The list item data is contained below the “rs:data” element – there is one “z:row” element for every list item. The attributes of the “z:row” element contain the field values of the corresponding list item. You can see here that the attributes already have the “ows_” prefix as all crawl properties in the “SharePoint” category. You can notice that the attributes for lookup fields contain the unmodified item field data but the publishing “HTML” and “Image” columns are already modified – all HTML markup has been removed from them (for the “Image” type column this means that they become empty, since all the data they contain is in markup).
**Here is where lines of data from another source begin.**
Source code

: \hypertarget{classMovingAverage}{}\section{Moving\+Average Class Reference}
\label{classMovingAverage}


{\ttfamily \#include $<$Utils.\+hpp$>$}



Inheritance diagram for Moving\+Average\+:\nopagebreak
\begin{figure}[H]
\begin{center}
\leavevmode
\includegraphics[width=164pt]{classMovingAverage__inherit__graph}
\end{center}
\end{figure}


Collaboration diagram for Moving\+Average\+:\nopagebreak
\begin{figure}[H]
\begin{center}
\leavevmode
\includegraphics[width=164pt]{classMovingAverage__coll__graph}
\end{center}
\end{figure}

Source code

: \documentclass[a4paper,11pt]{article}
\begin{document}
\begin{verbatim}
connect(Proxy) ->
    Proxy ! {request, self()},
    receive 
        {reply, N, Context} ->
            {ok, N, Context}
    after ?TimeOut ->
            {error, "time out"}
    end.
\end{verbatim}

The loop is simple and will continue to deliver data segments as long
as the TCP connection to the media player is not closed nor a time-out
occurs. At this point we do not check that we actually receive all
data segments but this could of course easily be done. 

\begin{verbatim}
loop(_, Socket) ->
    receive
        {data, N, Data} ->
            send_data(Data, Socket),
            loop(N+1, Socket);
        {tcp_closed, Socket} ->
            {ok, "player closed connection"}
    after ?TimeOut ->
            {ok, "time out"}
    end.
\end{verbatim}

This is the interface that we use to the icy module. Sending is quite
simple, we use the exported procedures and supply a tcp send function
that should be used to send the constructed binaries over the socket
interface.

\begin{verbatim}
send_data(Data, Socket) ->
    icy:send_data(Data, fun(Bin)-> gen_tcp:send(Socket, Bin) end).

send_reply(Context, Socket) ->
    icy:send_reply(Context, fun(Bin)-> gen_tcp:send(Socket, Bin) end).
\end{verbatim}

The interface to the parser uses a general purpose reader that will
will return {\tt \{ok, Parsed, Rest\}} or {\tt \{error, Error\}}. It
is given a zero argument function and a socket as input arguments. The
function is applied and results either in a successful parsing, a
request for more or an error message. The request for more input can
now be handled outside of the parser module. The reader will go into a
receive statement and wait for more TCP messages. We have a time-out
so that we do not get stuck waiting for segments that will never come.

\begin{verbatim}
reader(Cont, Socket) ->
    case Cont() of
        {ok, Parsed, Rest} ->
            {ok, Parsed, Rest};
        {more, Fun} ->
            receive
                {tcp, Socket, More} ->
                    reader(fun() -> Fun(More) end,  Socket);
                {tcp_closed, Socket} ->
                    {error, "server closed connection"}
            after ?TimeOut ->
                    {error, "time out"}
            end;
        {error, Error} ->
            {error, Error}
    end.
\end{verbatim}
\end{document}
And let’s see the additional attributes that the custom web service adds to the “z:row” elements of the list item data XML:

ows_ContentTypeId.Text='0x010100C568DB52D9D0A14D9B2FDCC96666E9F2007948130EC3DB064584E219954237AF3900242457EFB8B24247815D688C526CD44D0005E464F1BD83D14983E49C578030FBF6' 
ows_PublishingPageImage.Html='&lt;img border="0" src="/PublishingImages/newsarticleimage.jpg" vspace="0" style="margin-top:8px" alt=""&gt;' 
ows_PublishingPageContent.Html='&lt;b&gt;some content&lt;/b&gt;' 
ows_Author.Text='1;#Stefan Stanev' 
ows_Author.ID='1' 
ows_Editor.Text='1;#Stefan Stanev' 
ows_Editor.ID='1' 
ows_Env.SiteId='ff96067a-accf-4763-8ec1-194f20fbf0f5' 
ows_Env.WebId='b2099353-41d6-43a7-9b0d-ab6ad87fb180' 
ows_Env.ListId='Pages' 
ows_Env.IsListItem='1' 

Here is how these fields are populated/formatted (as I mentioned above all the data is retrieved from the XML itself or from the context of the service request):

the lookup derived fields with the “.ID” and “.Text” suffixes – both get their values from the “parent” lookup column – the former is populated with the starting integer value of the lookup field, the latter is set with the unmodified value of the original lookup column. When the search index generates the corresponding crawled properties the “.ID” field can be used as a true integer property and the “.Text” one although containing the original lookup value will be treated as a simple text property by the index engine (remember that in the list schema XML the type of this extra field was set to “Note”). So what will be the difference between the “.Text” field and the original lookup column in the search index. The difference is that the value of the original lookup column will be trimmed in the search index and will contain only the text value without the integer part preceding it. And if you issue an SQL search query against a managed property mapped to the crawled property of a lookup field you will be able to retrieve only the textual part of the lookup value (this holds also for the filtering and sorting operation for this field type). Whereas with the “.Text” derived field you will have access to the original unmodified value of the lookup field.
the fields derived from the “HTML” and “Image” publishing field type with the “.Html” suffix – they are populated with the original values of the corresponding fields with the original markup intact. Since the values of the original fields in the list item data XML are already trimmed the original values are retrieved with a simple trick. The “z:row” element for every list item contains the “ows_MetaInfo” attribute which contains a serialized property bag with all properties of the underlying SPFile object for the current list item. This property bag happens to contain all list item field values which are non-empty. So what I do in this case is to parse the value of the ows_MetaInfo attribute and retrieve the unmodified values for all “Html” and “Image” fields that I need. An important note here – the ows_MetaInfo attribute (and its corresponding system list field – MetaInfo) is available only for document libraries and is not present in non-library lists, which means that this trick is possible only for library-type lists.
the ows_ContentTypeId.Text field gets populated from the value of the original ows_ContentTypeId field/attribute. The difference between the two is that the derived one is defined in the schema as a “Note” field so its value is treated by the search index as a text property.
the ows_Env.*, fields get populated from service contextual data (see the implementation of the SiteDataHelper class). For the implementation of the XML modifications for the SiteData.GetChanges method these values are retrieved from the result XML itself. The value of the ows_Env.IsListItem is always set to 1 (its purpose is to be used as a flag defining a superset of the standard “isdocument” managed property).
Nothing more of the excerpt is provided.